- **What is required**:
The records below are to be returned exactly as written, minus their pictures.

Records excerpted from a collection
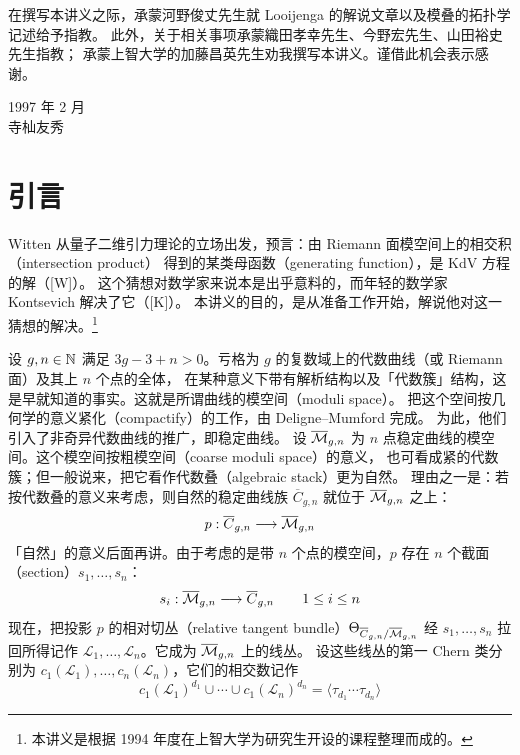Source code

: 在撰写本讲义之际，承蒙河野俊丈先生就 Looijenga 的解说文章以及模叠的拓扑学记述给予指教。
此外，关于相关事项承蒙織田孝幸先生、今野宏先生、山田裕史先生指教；
承蒙上智大学的加藤昌英先生劝我撰写本讲义。谨借此机会表示感谢。

\vspace{1.2em}
\begin{flushright}
1997 年 2 月\\
寺杣友秀
\end{flushright}


\section{引言}

Witten 从量子二维引力理论的立场出发，预言：由 Riemann 面模空间上的相交积（intersection product）
得到的某类母函数（generating function），是 KdV 方程的解（[W]）。
这个猜想对数学家来说本是出乎意料的，而年轻的数学家 Kontsevich 解决了它（[K]）。
本讲义的目的，是从准备工作开始，解说他对这一猜想的解决。\footnote{本讲义是根据 1994 年度在上智大学为研究生开设的课程整理而成的。}

设 $g,n\in\mathbb{N}$ 满足 $3g-3+n>0$。亏格为 $g$ 的复数域上的代数曲线（或 Riemann 面）及其上 $n$ 个点的全体，
在某种意义下带有解析结构以及「代数簇」结构，这是早就知道的事实。这就是所谓曲线的模空间（moduli space）。
把这个空间按几何学的意义紧化（compactify）的工作，由 Deligne--Mumford 完成。
为此，他们引入了非奇异代数曲线的推广，即稳定曲线。
设 $\overline{\mathcal{M}}_{g,n}$ 为 $n$ 点稳定曲线的模空间。这个模空间按粗模空间（coarse moduli space）的意义，
也可看成紧的代数簇；但一般说来，把它看作代数叠（algebraic stack）更为自然。
理由之一是：若按代数叠的意义来考虑，则自然的稳定曲线族 $\overline{C}_{g,n}$ 就位于 $\overline{\mathcal{M}}_{g,n}$ 之上：
\[
p:\overline{C}_{g,n}\longrightarrow\overline{\mathcal{M}}_{g,n}
\]
「自然」的意义后面再讲。由于考虑的是带 $n$ 个点的模空间，$p$ 存在 $n$ 个截面（section）$s_1,\dots,s_n$：
\[
s_i:\overline{\mathcal{M}}_{g,n}\longrightarrow\overline{C}_{g,n}\qquad 1\le i\le n
\]
现在，把投影 $p$ 的相对切丛（relative tangent bundle）$\Theta_{\overline{C}_{g,n}/\overline{\mathcal{M}}_{g,n}}$
经 $s_1,\dots,s_n$ 拉回所得记作 $\mathcal{L}_1,\dots,\mathcal{L}_n$。它成为 $\overline{\mathcal{M}}_{g,n}$ 上的线丛。
设这些线丛的第一 Chern 类分别为 $c_1(\mathcal{L}_1),\dots,c_n(\mathcal{L}_n)$，它们的相交数记作
\[
c_1(\mathcal{L}_1)^{d_1}\cup\cdots\cup c_1(\mathcal{L}_n)^{d_n}=\langle\tau_{d_1}\cdots\tau_{d_n}\rangle
\]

- **Solution to this exercise**:
Source code

: 在撰写本讲义之际，承蒙河野俊丈先生就 Looijenga 的解说文章以及模叠的拓扑学记述给予指教。
此外，关于相关事项承蒙織田孝幸先生、今野宏先生、山田裕史先生指教；
承蒙上智大学的加藤昌英先生劝我撰写本讲义。谨借此机会表示感谢。

\vspace{1.2em}
\begin{flushright}
1997 年 2 月\\
寺杣友秀
\end{flushright}


\section{引言}

Witten 从量子二维引力理论的立场出发，预言：由 Riemann 面模空间上的相交积（intersection product）
得到的某类母函数（generating function），是 KdV 方程的解（[W]）。
这个猜想对数学家来说本是出乎意料的，而年轻的数学家 Kontsevich 解决了它（[K]）。
本讲义的目的，是从准备工作开始，解说他对这一猜想的解决。\footnote{本讲义是根据 1994 年度在上智大学为研究生开设的课程整理而成的。}

设 $g,n\in\mathbb{N}$ 满足 $3g-3+n>0$。亏格为 $g$ 的复数域上的代数曲线（或 Riemann 面）及其上 $n$ 个点的全体，
在某种意义下带有解析结构以及「代数簇」结构，这是早就知道的事实。这就是所谓曲线的模空间（moduli space）。
把这个空间按几何学的意义紧化（compactify）的工作，由 Deligne--Mumford 完成。
为此，他们引入了非奇异代数曲线的推广，即稳定曲线。
设 $\overline{\mathcal{M}}_{g,n}$ 为 $n$ 点稳定曲线的模空间。这个模空间按粗模空间（coarse moduli space）的意义，
也可看成紧的代数簇；但一般说来，把它看作代数叠（algebraic stack）更为自然。
理由之一是：若按代数叠的意义来考虑，则自然的稳定曲线族 $\overline{C}_{g,n}$ 就位于 $\overline{\mathcal{M}}_{g,n}$ 之上：
\[
p:\overline{C}_{g,n}\longrightarrow\overline{\mathcal{M}}_{g,n}
\]
「自然」的意义后面再讲。由于考虑的是带 $n$ 个点的模空间，$p$ 存在 $n$ 个截面（section）$s_1,\dots,s_n$：
\[
s_i:\overline{\mathcal{M}}_{g,n}\longrightarrow\overline{C}_{g,n}\qquad 1\le i\le n
\]
现在，把投影 $p$ 的相对切丛（relative tangent bundle）$\Theta_{\overline{C}_{g,n}/\overline{\mathcal{M}}_{g,n}}$
经 $s_1,\dots,s_n$ 拉回所得记作 $\mathcal{L}_1,\dots,\mathcal{L}_n$。它成为 $\overline{\mathcal{M}}_{g,n}$ 上的线丛。
设这些线丛的第一 Chern 类分别为 $c_1(\mathcal{L}_1),\dots,c_n(\mathcal{L}_n)$，它们的相交数记作
\[
c_1(\mathcal{L}_1)^{d_1}\cup\cdots\cup c_1(\mathcal{L}_n)^{d_n}=\langle\tau_{d_1}\cdots\tau_{d_n}\rangle
\]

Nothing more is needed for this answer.